Laguna 33

Development
- Designer: W. Shad Turner
- Location: United States
- Year: 1986
- Builder: Laguna Yachts
- Role: Cruiser
- Name: Laguna 33

Boat
- Displacement: 9,590 lb (4,350 kg)
- Draft: 4.00 ft (1.22 m)

Hull
- Type: monohull
- Construction: fiberglass
- LOA: 32.92 ft (10.03 m)
- LWL: 27.50 ft (8.38 m)
- Beam: 10.67 ft (3.25 m)
- Engine: Universal 23 hp (17 kW) diesel engine

Hull appendages
- Keel: fin keel
- Ballast: 3,050 lb (1,383 kg)
- Rudder: internally-mounted spade-type rudder

Rig
- Rig type: Bermuda rig
- I foretriangle height: 41.00 ft (12.50 m)
- J foretriangle base: 11.75 ft (3.58 m)
- P mainsail luff: 36.00 ft (10.97 m)
- E mainsail foot: 12.00 ft (3.66 m)

Sails
- Sailplan: masthead sloop
- Mainsail area: 216.00 sq ft (20.067 m^{2})
- Jib/genoa area: 240.88 sq ft (22.378 m^{2})
- Total sail area: 456.88 sq ft (42.446 m^{2})

= Laguna 33 =

Sailboat class

The Laguna 33 is an American trailerable sailboat that was designed by W. Shad Turner as a cruiser and first built in 1986.
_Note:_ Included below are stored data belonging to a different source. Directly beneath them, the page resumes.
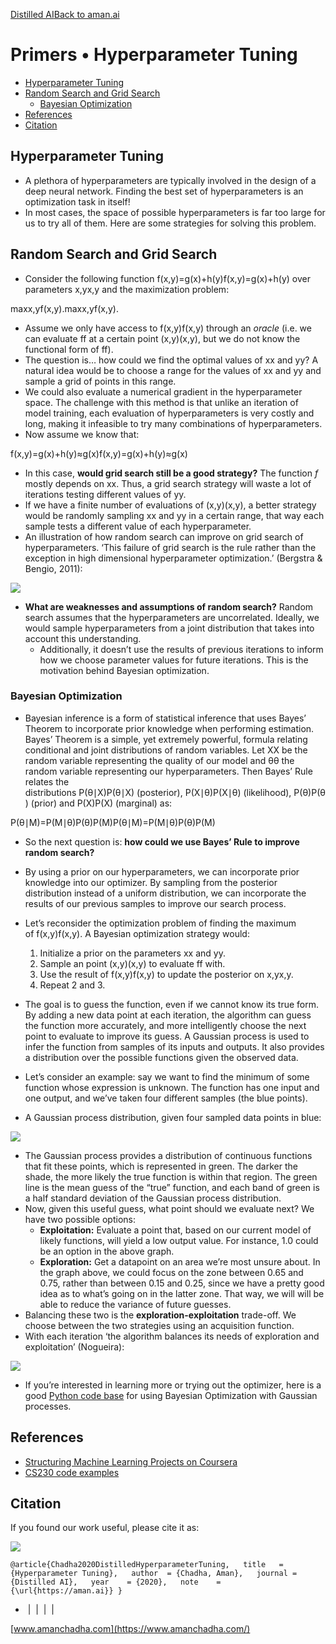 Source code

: [Distilled AI](https://aman.ai/primers/ai/)[Back to aman.ai](https://aman.ai/)

# Primers • Hyperparameter Tuning

- [Hyperparameter Tuning](https://aman.ai/primers/ai/hyperparameter-tuning/#hyperparameter-tuning)
- [Random Search and Grid Search](https://aman.ai/primers/ai/hyperparameter-tuning/#random-search-and-grid-search)
    - [Bayesian Optimization](https://aman.ai/primers/ai/hyperparameter-tuning/#bayesian-optimization)
- [References](https://aman.ai/primers/ai/hyperparameter-tuning/#references)
- [Citation](https://aman.ai/primers/ai/hyperparameter-tuning/#citation)

## Hyperparameter Tuning

- A plethora of hyperparameters are typically involved in the design of a deep neural network. Finding the best set of hyperparameters is an optimization task in itself!
- In most cases, the space of possible hyperparameters is far too large for us to try all of them. Here are some strategies for solving this problem.

## Random Search and Grid Search

- Consider the following function f(x,y)=g(x)+h(y)f(x,y)=g(x)+h(y) over parameters x,yx,y and the maximization problem:

maxx,yf(x,y).maxx,yf(x,y).

- Assume we only have access to f(x,y)f(x,y) through an _oracle_ (i.e. we can evaluate ff at a certain point (x,y)(x,y), but we do not know the functional form of ff).
- The question is… how could we find the optimal values of xx and yy? A natural idea would be to choose a range for the values of xx and yy and sample a grid of points in this range.
- We could also evaluate a numerical gradient in the hyperparameter space. The challenge with this method is that unlike an iteration of model training, each evaluation of hyperparameters is very costly and long, making it infeasible to try many combinations of hyperparameters.
- Now assume we know that:

f(x,y)=g(x)+h(y)≈g(x)f(x,y)=g(x)+h(y)≈g(x)

- In this case, **would grid search still be a good strategy?** The function $f$ mostly depends on xx. Thus, a grid search strategy will waste a lot of iterations testing different values of yy.
- If we have a finite number of evaluations of (x,y)(x,y), a better strategy would be randomly sampling xx and yy in a certain range, that way each sample tests a different value of each hyperparameter.
- An illustration of how random search can improve on grid search of hyperparameters. ‘This failure of grid search is the rule rather than the exception in high dimensional hyperparameter optimization.’ (Bergstra & Bengio, 2011):

[![](https://aman.ai/primers/ai/assets/hyperparam-tuning-and-tensorboard/random-grid.png)](http://www.jmlr.org/papers/volume13/bergstra12a/bergstra12a.pdf)

- **What are weaknesses and assumptions of random search?** Random search assumes that the hyperparameters are uncorrelated. Ideally, we would sample hyperparameters from a joint distribution that takes into account this understanding.
    - Additionally, it doesn’t use the results of previous iterations to inform how we choose parameter values for future iterations. This is the motivation behind Bayesian optimization.

### Bayesian Optimization

- Bayesian inference is a form of statistical inference that uses Bayes’ Theorem to incorporate prior knowledge when performing estimation. Bayes’ Theorem is a simple, yet extremely powerful, formula relating conditional and joint distributions of random variables. Let XX be the random variable representing the quality of our model and θθ the random variable representing our hyperparameters. Then Bayes’ Rule relates the distributions P(θ∣X)P(θ∣X) (posterior), P(X∣θ)P(X∣θ) (likelihood), P(θ)P(θ) (prior) and P(X)P(X) (marginal) as:

P(θ∣M)=P(M∣θ)P(θ)P(M)P(θ∣M)=P(M∣θ)P(θ)P(M)

- So the next question is: **how could we use Bayes’ Rule to improve random search?**
- By using a prior on our hyperparameters, we can incorporate prior knowledge into our optimizer. By sampling from the posterior distribution instead of a uniform distribution, we can incorporate the results of our previous samples to improve our search process.
- Let’s reconsider the optimization problem of finding the maximum of f(x,y)f(x,y). A Bayesian optimization strategy would:
    
    1. Initialize a prior on the parameters xx and yy.
    2. Sample an point (x,y)(x,y) to evaluate ff with.
    3. Use the result of f(x,y)f(x,y) to update the posterior on x,yx,y.
    4. Repeat 2 and 3.
- The goal is to guess the function, even if we cannot know its true form. By adding a new data point at each iteration, the algorithm can guess the function more accurately, and more intelligently choose the next point to evaluate to improve its guess. A Gaussian process is used to infer the function from samples of its inputs and outputs. It also provides a distribution over the possible functions given the observed data.
- Let’s consider an example: say we want to find the minimum of some function whose expression is unknown. The function has one input and one output, and we’ve taken four different samples (the blue points).
    
- A Gaussian process distribution, given four sampled data points in blue:

[![](https://aman.ai/primers/ai/assets/hyperparam-tuning-and-tensorboard/bayes.png)](https://www.quora.com/How-does-Bayesian-optimization-work)

- The Gaussian process provides a distribution of continuous functions that fit these points, which is represented in green. The darker the shade, the more likely the true function is within that region. The green line is the mean guess of the “true” function, and each band of green is a half standard deviation of the Gaussian process distribution.
- Now, given this useful guess, what point should we evaluate next? We have two possible options:
    - **Exploitation:** Evaluate a point that, based on our current model of likely functions, will yield a low output value. For instance, 1.0 could be an option in the above graph.
    - **Exploration:** Get a datapoint on an area we’re most unsure about. In the graph above, we could focus on the zone between 0.65 and 0.75, rather than between 0.15 and 0.25, since we have a pretty good idea as to what’s going on in the latter zone. That way, we will will be able to reduce the variance of future guesses.
- Balancing these two is the **exploration-exploitation** trade-off. We choose between the two strategies using an acquisition function.
- With each iteration ‘the algorithm balances its needs of exploration and exploitation’ (Nogueira):

[![](https://aman.ai/primers/ai/assets/hyperparam-tuning-and-tensorboard/bayesopt.gif)](https://github.com/fmfn/BayesianOptimization)

- If you’re interested in learning more or trying out the optimizer, here is a good [Python code base](https://github.com/fmfn/BayesianOptimization) for using Bayesian Optimization with Gaussian processes.

## References

- [Structuring Machine Learning Projects on Coursera](https://www.coursera.org/learn/machine-learning-projects)
- [CS230 code examples](https://github.com/cs230-stanford/cs230-code-examples)

## Citation

If you found our work useful, please cite it as:

![](https://aman.ai/images/copy.png)

`@article{Chadha2020DistilledHyperparameterTuning,   title   = {Hyperparameter Tuning},   author  = {Chadha, Aman},   journal = {Distilled AI},   year    = {2020},   note    = {\url{https://aman.ai}} }`

-  [](https://github.com/amanchadha)|  [](https://citations.amanchadha.com/)|  [](https://twitter.com/i_amanchadha)|  [](mailto:hi@aman.ai)| 

[www.amanchadha.com](https://www.amanchadha.com/)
The Laguna 33 is a development of the Laguna 30 with the addition of a reverse transom. It was later developed into the Classic 33 in 1995.

==Production==
The design was built by Laguna Yachts in the United States, starting in 1986, but the company went out of business the same year and it is now out of production.

==Design==
The Laguna 33 is a recreational keelboat, built predominantly of fiberglass, with wood trim. It has a masthead sloop rig, a raked stem, a reverse transom, an internally mounted spade-type rudder controlled by a wheel and a fixed fin keel. It displaces 9590 lb and carries 3050 lb of ballast.

The boat has a draft of 4.00 ft with the standard keel.

The boat is fitted with a Universal diesel engine of 23 hp for docking and maneuvering.

The design has the interior lay-out as the Laguna 30, with sleeping accommodation for seven people, with a double "V"-berth in the bow cabin, an U-shaped settee around a drop-down dinette table and a straight settee in the main cabin, plus an aft cabin with a double berth on the starboard side. The galley is located on the port side at the companionway ladder. The galley is U-shaped and is equipped with a two-burner stove, an ice box and a double sink. A navigation station is opposite the galley, on the starboard side. The head is located just aft of the bow cabin on the port side. Cabin headroom is 75 in. The fresh water tank has a capacity of 40 u.s.gal.

The design has a hull speed of 7.03 kn.